Data to process
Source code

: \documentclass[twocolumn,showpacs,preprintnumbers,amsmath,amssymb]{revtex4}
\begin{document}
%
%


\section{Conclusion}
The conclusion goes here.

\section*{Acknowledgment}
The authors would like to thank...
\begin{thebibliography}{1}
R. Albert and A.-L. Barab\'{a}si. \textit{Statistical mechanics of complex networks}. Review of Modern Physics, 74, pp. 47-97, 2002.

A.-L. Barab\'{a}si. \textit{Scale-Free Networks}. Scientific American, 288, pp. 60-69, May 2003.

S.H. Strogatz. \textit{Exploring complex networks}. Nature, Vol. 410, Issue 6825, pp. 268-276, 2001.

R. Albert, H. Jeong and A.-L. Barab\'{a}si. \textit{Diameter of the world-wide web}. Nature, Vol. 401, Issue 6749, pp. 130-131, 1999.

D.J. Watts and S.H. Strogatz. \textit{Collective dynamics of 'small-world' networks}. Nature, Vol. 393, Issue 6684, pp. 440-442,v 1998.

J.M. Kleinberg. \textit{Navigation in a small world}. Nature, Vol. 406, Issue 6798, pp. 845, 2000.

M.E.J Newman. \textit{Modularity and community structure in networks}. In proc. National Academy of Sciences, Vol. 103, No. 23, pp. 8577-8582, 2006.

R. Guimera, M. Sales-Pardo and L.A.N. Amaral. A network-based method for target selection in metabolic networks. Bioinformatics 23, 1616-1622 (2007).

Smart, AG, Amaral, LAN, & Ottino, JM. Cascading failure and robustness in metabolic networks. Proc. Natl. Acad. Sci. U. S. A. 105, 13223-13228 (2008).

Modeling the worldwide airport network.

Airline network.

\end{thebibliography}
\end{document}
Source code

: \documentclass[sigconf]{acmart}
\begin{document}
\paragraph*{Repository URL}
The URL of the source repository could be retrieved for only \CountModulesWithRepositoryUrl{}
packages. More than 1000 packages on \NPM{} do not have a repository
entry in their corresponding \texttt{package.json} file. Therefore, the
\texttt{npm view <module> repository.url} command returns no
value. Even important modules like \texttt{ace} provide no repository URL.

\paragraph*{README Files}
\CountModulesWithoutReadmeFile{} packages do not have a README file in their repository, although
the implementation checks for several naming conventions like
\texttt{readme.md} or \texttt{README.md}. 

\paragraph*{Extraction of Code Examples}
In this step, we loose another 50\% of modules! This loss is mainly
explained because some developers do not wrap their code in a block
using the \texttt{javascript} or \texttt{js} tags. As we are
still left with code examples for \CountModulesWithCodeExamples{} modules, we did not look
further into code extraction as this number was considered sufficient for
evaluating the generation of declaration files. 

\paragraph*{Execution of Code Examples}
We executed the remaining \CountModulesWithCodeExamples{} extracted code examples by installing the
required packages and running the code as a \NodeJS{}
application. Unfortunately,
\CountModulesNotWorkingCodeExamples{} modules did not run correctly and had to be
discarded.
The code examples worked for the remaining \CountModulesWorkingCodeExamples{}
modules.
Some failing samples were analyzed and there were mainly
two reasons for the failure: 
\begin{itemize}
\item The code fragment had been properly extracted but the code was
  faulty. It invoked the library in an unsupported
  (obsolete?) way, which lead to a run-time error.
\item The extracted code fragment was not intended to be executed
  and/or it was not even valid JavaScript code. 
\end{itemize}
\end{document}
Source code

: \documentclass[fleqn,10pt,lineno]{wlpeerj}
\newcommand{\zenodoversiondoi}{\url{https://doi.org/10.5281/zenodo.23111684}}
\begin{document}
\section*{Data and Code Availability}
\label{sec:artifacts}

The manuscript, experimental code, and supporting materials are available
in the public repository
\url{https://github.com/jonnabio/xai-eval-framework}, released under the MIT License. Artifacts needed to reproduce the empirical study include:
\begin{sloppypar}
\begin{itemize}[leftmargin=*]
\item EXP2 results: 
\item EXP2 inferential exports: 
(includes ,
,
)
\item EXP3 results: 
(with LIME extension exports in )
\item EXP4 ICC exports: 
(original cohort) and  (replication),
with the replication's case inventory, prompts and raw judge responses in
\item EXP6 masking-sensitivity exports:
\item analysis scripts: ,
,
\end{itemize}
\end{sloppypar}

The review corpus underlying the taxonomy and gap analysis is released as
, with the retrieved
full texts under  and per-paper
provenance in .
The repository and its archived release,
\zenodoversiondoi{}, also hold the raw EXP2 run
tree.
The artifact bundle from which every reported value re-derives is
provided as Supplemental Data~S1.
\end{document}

Problem to work on
Within the listing above, copy each line that has the string "replication".

Response area
(original cohort) and  (replication),
with the replication's case inventory, prompts and raw judge responses in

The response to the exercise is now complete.